Task requirements
For the records that follow, please set down exactly the lines between the one holding "Python Version: 3.8" and the one holding "of the American South", inclusive, and only those.

Stored data
- - -
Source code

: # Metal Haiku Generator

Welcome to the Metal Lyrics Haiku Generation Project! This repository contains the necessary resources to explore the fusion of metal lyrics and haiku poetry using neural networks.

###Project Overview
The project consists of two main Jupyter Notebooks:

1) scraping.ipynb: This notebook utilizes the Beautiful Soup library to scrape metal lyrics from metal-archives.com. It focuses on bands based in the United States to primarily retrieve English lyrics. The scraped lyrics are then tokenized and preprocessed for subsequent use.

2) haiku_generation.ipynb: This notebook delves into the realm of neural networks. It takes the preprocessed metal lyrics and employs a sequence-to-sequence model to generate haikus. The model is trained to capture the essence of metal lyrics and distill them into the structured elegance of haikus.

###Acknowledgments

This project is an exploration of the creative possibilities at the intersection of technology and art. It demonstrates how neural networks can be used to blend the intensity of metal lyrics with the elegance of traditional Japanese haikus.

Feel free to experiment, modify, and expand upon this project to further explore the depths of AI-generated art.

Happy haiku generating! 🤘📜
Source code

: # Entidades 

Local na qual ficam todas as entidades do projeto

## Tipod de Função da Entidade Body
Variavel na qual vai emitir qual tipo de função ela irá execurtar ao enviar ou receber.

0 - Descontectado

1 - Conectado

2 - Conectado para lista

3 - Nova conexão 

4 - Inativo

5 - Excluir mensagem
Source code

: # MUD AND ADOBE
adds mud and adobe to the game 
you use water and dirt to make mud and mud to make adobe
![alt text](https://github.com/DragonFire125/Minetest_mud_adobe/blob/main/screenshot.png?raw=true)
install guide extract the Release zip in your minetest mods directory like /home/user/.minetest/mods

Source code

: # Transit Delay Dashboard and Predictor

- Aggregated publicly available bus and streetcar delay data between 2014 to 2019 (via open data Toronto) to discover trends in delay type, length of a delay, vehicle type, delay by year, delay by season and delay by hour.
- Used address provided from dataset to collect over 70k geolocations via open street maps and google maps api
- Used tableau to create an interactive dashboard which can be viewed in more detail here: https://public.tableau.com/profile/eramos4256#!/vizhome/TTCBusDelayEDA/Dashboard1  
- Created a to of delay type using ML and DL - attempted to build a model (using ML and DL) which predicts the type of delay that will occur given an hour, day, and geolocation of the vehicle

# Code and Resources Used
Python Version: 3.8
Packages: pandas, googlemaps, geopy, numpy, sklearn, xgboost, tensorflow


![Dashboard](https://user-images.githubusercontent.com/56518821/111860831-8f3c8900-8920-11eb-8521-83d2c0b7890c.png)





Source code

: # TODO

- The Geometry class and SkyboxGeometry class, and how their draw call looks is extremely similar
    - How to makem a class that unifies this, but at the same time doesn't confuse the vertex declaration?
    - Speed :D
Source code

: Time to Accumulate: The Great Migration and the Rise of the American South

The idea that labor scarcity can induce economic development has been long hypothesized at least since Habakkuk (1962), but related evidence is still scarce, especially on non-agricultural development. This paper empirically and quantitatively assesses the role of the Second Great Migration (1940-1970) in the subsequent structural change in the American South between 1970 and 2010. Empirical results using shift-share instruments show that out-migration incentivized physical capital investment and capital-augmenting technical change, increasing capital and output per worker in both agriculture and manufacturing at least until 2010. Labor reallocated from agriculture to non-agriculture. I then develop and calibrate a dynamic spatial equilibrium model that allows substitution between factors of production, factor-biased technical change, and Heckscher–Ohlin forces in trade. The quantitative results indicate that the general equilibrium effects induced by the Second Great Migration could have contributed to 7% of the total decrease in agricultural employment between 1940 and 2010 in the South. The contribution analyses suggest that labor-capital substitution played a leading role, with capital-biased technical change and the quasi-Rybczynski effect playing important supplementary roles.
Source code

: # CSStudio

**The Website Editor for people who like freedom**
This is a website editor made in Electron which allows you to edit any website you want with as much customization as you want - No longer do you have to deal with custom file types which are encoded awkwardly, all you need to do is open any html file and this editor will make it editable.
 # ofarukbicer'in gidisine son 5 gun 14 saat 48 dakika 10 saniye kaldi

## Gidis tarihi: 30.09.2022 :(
- - -
Solution to this exercise
Python Version: 3.8
Packages: pandas, googlemaps, geopy, numpy, sklearn, xgboost, tensorflow


![Dashboard](https://user-images.githubusercontent.com/56518821/111860831-8f3c8900-8920-11eb-8521-83d2c0b7890c.png)





Source code

: # TODO

- The Geometry class and SkyboxGeometry class, and how their draw call looks is extremely similar
    - How to makem a class that unifies this, but at the same time doesn't confuse the vertex declaration?
    - Speed :D
Source code

: Time to Accumulate: The Great Migration and the Rise of the American South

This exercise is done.